§ **Task brief**
After locating the line with "COMP110 course outline", retype it and every later line exactly, stopping at the end of the records.

§ **Input data**
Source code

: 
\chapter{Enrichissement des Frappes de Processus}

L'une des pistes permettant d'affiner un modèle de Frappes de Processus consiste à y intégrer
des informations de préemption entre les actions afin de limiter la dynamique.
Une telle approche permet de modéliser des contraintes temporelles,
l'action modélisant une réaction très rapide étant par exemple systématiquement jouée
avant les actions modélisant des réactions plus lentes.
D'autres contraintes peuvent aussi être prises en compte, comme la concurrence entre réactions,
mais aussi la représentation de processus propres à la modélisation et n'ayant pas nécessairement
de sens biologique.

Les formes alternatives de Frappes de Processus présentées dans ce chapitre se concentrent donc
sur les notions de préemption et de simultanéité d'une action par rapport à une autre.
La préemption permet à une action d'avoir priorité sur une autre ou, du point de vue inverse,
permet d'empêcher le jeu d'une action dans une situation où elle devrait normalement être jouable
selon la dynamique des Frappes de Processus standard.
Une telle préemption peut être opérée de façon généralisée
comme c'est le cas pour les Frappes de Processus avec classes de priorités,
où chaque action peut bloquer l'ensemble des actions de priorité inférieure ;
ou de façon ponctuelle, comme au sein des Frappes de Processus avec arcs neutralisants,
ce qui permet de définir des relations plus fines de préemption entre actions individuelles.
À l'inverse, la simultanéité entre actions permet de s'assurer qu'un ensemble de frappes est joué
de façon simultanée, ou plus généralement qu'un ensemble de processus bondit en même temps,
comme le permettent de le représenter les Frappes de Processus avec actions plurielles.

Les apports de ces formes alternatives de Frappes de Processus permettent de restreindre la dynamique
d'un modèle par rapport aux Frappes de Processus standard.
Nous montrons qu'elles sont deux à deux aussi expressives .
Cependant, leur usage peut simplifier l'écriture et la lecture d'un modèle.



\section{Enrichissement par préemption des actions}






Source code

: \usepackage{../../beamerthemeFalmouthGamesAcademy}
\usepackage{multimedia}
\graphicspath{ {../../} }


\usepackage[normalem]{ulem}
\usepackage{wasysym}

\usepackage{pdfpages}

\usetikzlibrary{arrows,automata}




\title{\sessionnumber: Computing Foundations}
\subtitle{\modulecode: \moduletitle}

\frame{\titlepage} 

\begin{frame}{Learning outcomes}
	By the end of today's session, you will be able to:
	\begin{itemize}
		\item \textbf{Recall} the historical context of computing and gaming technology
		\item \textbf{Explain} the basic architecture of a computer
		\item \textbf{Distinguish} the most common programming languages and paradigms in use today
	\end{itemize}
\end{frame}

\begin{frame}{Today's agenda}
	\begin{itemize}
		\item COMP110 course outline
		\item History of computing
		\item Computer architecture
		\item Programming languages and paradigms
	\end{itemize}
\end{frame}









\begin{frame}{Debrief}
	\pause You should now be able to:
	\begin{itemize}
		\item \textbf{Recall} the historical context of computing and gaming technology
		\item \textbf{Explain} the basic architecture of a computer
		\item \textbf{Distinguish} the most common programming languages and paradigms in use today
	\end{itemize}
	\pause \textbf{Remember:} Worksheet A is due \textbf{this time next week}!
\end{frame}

§ **Output below**
		\item COMP110 course outline
		\item History of computing
		\item Computer architecture
		\item Programming languages and paradigms
	\end{itemize}
\end{frame}









\begin{frame}{Debrief}
	\pause You should now be able to:
	\begin{itemize}
		\item \textbf{Recall} the historical context of computing and gaming technology
		\item \textbf{Explain} the basic architecture of a computer
		\item \textbf{Distinguish} the most common programming languages and paradigms in use today
	\end{itemize}
	\pause \textbf{Remember:} Worksheet A is due \textbf{this time next week}!
\end{frame}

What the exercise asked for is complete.